§ Records for this exercise
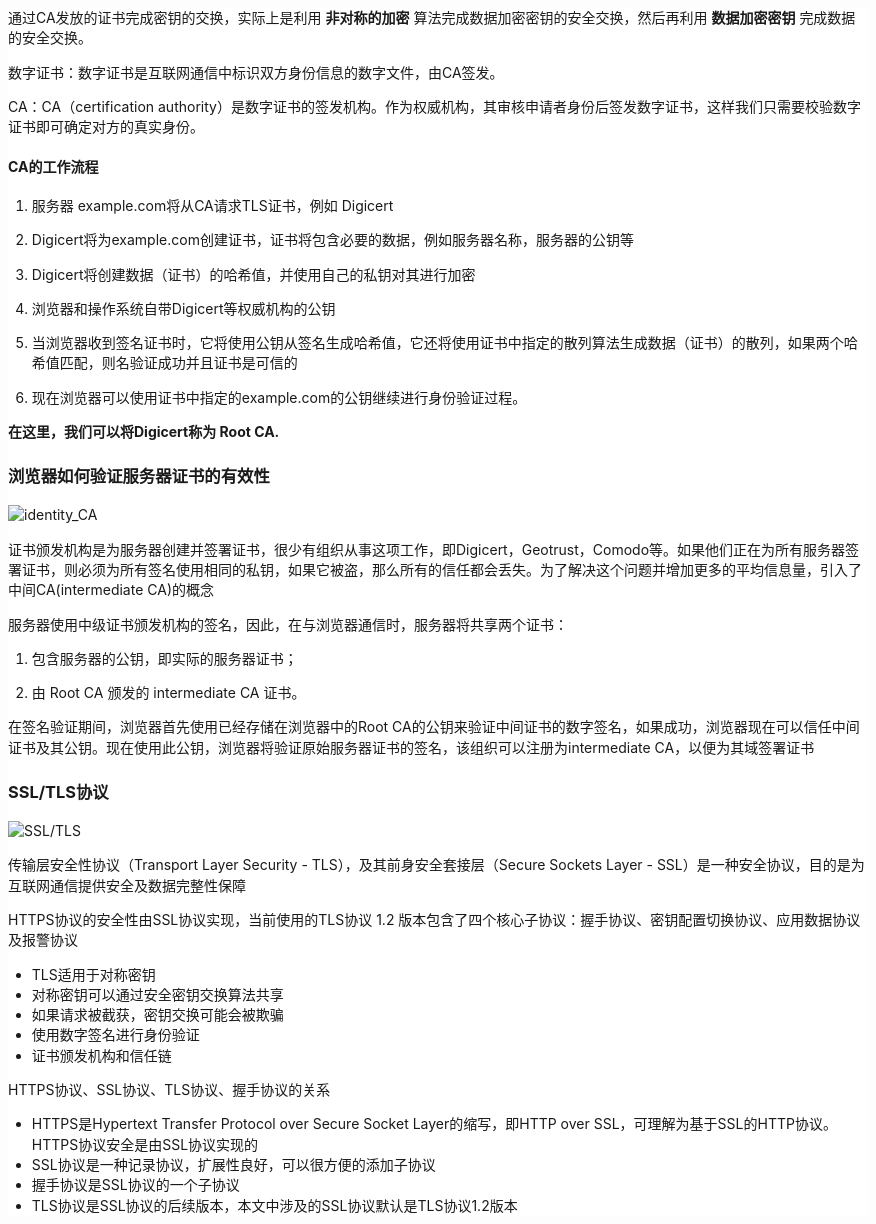 通过CA发放的证书完成密钥的交换，实际上是利用 **非对称的加密** 算法完成数据加密密钥的安全交换，然后再利用 **数据加密密钥** 完成数据的安全交换。

数字证书：数字证书是互联网通信中标识双方身份信息的数字文件，由CA签发。

CA：CA（certification authority）是数字证书的签发机构。作为权威机构，其审核申请者身份后签发数字证书，这样我们只需要校验数字证书即可确定对方的真实身份。

#### CA的工作流程

1. 服务器 example.com将从CA请求TLS证书，例如 Digicert

2. Digicert将为example.com创建证书，证书将包含必要的数据，例如服务器名称，服务器的公钥等

3. Digicert将创建数据（证书）的哈希值，并使用自己的私钥对其进行加密

4. 浏览器和操作系统自带Digicert等权威机构的公钥

5. 当浏览器收到签名证书时，它将使用公钥从签名生成哈希值，它还将使用证书中指定的散列算法生成数据（证书）的散列，如果两个哈希值匹配，则名验证成功并且证书是可信的

6. 现在浏览器可以使用证书中指定的example.com的公钥继续进行身份验证过程。

**在这里，我们可以将Digicert称为 Root CA.**

### 浏览器如何验证服务器证书的有效性

![identity_CA](/images/http/identity_CA.png)

证书颁发机构是为服务器创建并签署证书，很少有组织从事这项工作，即Digicert，Geotrust，Comodo等。如果他们正在为所有服务器签署证书，则必须为所有签名使用相同的私钥，如果它被盗，那么所有的信任都会丢失。为了解决这个问题并增加更多的平均信息量，引入了中间CA(intermediate CA)的概念

服务器使用中级证书颁发机构的签名，因此，在与浏览器通信时，服务器将共享两个证书：

1. 包含服务器的公钥，即实际的服务器证书；

2. 由 Root CA 颁发的 intermediate CA 证书。

在签名验证期间，浏览器首先使用已经存储在浏览器中的Root CA的公钥来验证中间证书的数字签名，如果成功，浏览器现在可以信任中间证书及其公钥。现在使用此公钥，浏览器将验证原始服务器证书的签名，该组织可以注册为intermediate CA，以便为其域签署证书

### SSL/TLS协议

![SSL/TLS](/images/http/ssl:tls.png)

传输层安全性协议（Transport Layer Security - TLS），及其前身安全套接层（Secure Sockets Layer - SSL）是一种安全协议，目的是为互联网通信提供安全及数据完整性保障

HTTPS协议的安全性由SSL协议实现，当前使用的TLS协议 1.2 版本包含了四个核心子协议：握手协议、密钥配置切换协议、应用数据协议及报警协议

* TLS适用于对称密钥
* 对称密钥可以通过安全密钥交换算法共享
* 如果请求被截获，密钥交换可能会被欺骗
* 使用数字签名进行身份验证
* 证书颁发机构和信任链

HTTPS协议、SSL协议、TLS协议、握手协议的关系

* HTTPS是Hypertext Transfer Protocol over Secure Socket Layer的缩写，即HTTP over SSL，可理解为基于SSL的HTTP协议。HTTPS协议安全是由SSL协议实现的
* SSL协议是一种记录协议，扩展性良好，可以很方便的添加子协议
* 握手协议是SSL协议的一个子协议
* TLS协议是SSL协议的后续版本，本文中涉及的SSL协议默认是TLS协议1.2版本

§ Task details
Among the entries above, the lines between the ones containing "数字证书：数字证书是互联网通信中标识双方身份信息的数字文件，由CA签发。" and "2. 由 Root CA 颁发的 intermediate CA 证书。", inclusive, are to be transcribed exactly. No other line is to be given.

§ Exercise result
数字证书：数字证书是互联网通信中标识双方身份信息的数字文件，由CA签发。

CA：CA（certification authority）是数字证书的签发机构。作为权威机构，其审核申请者身份后签发数字证书，这样我们只需要校验数字证书即可确定对方的真实身份。

#### CA的工作流程

1. 服务器 example.com将从CA请求TLS证书，例如 Digicert

2. Digicert将为example.com创建证书，证书将包含必要的数据，例如服务器名称，服务器的公钥等

3. Digicert将创建数据（证书）的哈希值，并使用自己的私钥对其进行加密

4. 浏览器和操作系统自带Digicert等权威机构的公钥

5. 当浏览器收到签名证书时，它将使用公钥从签名生成哈希值，它还将使用证书中指定的散列算法生成数据（证书）的散列，如果两个哈希值匹配，则名验证成功并且证书是可信的

6. 现在浏览器可以使用证书中指定的example.com的公钥继续进行身份验证过程。

**在这里，我们可以将Digicert称为 Root CA.**

### 浏览器如何验证服务器证书的有效性

![identity_CA](/images/http/identity_CA.png)

证书颁发机构是为服务器创建并签署证书，很少有组织从事这项工作，即Digicert，Geotrust，Comodo等。如果他们正在为所有服务器签署证书，则必须为所有签名使用相同的私钥，如果它被盗，那么所有的信任都会丢失。为了解决这个问题并增加更多的平均信息量，引入了中间CA(intermediate CA)的概念

服务器使用中级证书颁发机构的签名，因此，在与浏览器通信时，服务器将共享两个证书：

1. 包含服务器的公钥，即实际的服务器证书；

2. 由 Root CA 颁发的 intermediate CA 证书。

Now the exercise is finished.